Giving hope to those affected
by secondary breast cancer
Research. Support. Education.
Giving hope to those affected
by secondary breast cancer
This week one of our 2nds Together community talks about her experience of being on vinorelbine, also known by the brand navelbine.
I was diagnosed with secondary breast cancer at the end of December 2020.
I had a recurrence in my boob and mets were found on lung, liver and a spot on my pelvis just before I finished my year of herceptin. I had a mastectomy and a liver biopsy which showed her2+ er/pr negative and they put me on kadcyla for 3 rounds which didn’t work.

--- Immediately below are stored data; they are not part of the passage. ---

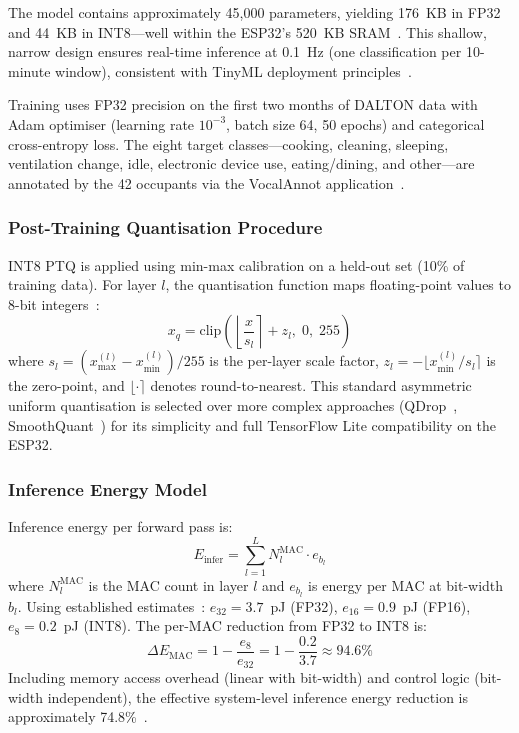 The model contains approximately 45,000 parameters, yielding 176~KB in FP32 and 44~KB in INT8---well within the ESP32's 520~KB SRAM~\cite{karmakar2024exploring}. This shallow, narrow design ensures real-time inference at 0.1~Hz (one classification per 10-minute window), consistent with TinyML deployment principles~\cite{akhyar2025tinyml, tinytrain2024}.

Training uses FP32 precision on the first two months of DALTON data with Adam optimiser (learning rate $10^{-3}$, batch size 64, 50 epochs) and categorical cross-entropy loss. The eight target classes---cooking, cleaning, sleeping, ventilation change, idle, electronic device use, eating/dining, and other---are annotated by the 42 occupants via the VocalAnnot application~\cite{karmakar2024exploring, karmakar2024indoor}.

\subsubsection{Post-Training Quantisation Procedure}

INT8 PTQ is applied using min-max calibration on a held-out set (10\% of training data). For layer $l$, the quantisation function maps floating-point values to 8-bit integers~\cite{nagel2021whitepaper, quantsurvey2021}:
\begin{equation}
    x_q = \text{clip}\left(\left\lfloor \frac{x}{s_l} \right\rceil + z_l, \; 0, \; 255\right)
    \label{eq:ptq}
\end{equation}
where $s_l = (x_{\max}^{(l)} - x_{\min}^{(l)}) / 255$ is the per-layer scale factor, $z_l = -\lfloor x_{\min}^{(l)} / s_l \rceil$ is the zero-point, and $\lfloor \cdot \rceil$ denotes round-to-nearest. This standard asymmetric uniform quantisation is selected over more complex approaches (QDrop~\cite{qdrop2023}, SmoothQuant~\cite{smoothquant2024}) for its simplicity and full TensorFlow Lite compatibility on the ESP32.

\subsubsection{Inference Energy Model}

Inference energy per forward pass is:
\begin{equation}
    E_{\text{infer}} = \sum_{l=1}^{L} N_l^{\text{MAC}} \cdot e_{b_l}
    \label{eq:inferenergy}
\end{equation}
where $N_l^{\text{MAC}}$ is the MAC count in layer $l$ and $e_{b_l}$ is energy per MAC at bit-width $b_l$. Using established estimates~\cite{guo2020fixedpoint, vsquant2021}: $e_{32} = 3.7$~pJ (FP32), $e_{16} = 0.9$~pJ (FP16), $e_8 = 0.2$~pJ (INT8). The per-MAC reduction from FP32 to INT8 is:
\begin{equation}
    \Delta E_{\text{MAC}} = 1 - \frac{e_8}{e_{32}} = 1 - \frac{0.2}{3.7} \approx 94.6\%
    \label{eq:macsaving}
\end{equation}
Including memory access overhead (linear with bit-width) and control logic (bit-width independent), the effective system-level inference energy reduction is approximately 74.8\%~\cite{enhancingcnn2024, edgempq2024}.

Then they moved me to herceptin perjeta and navelbine every 3 weeks via IV. My oncologist recommended IV was better as the tablet form could badly affect your stomach and she wouldn’t be sure I would get the correct dose by doing tablets. Navelbine was rough on my veins so I had a port fitted after a couple of rounds.
Not much to report on side effects. No hair loss, loss of appetite or anything. In fact I found it rather easy. I did get blood clots around my port and a couple of infections but not sure if that was related to the navelbine. I had to have treatment via iv at one point and got shingles on the back of my hand. Again not sure if it was related to the navelbine but my oncologist thought at first it was from the navelbine but my nurse pointed out she thought it was shingles which halted treatment thank goodness. Apparently if I had gone ahead I would have possibly had shingles all over... After three months the first scans all was ok but at six months 2nd set of scans there was a bit of progression so they decided to switch me off navelbine.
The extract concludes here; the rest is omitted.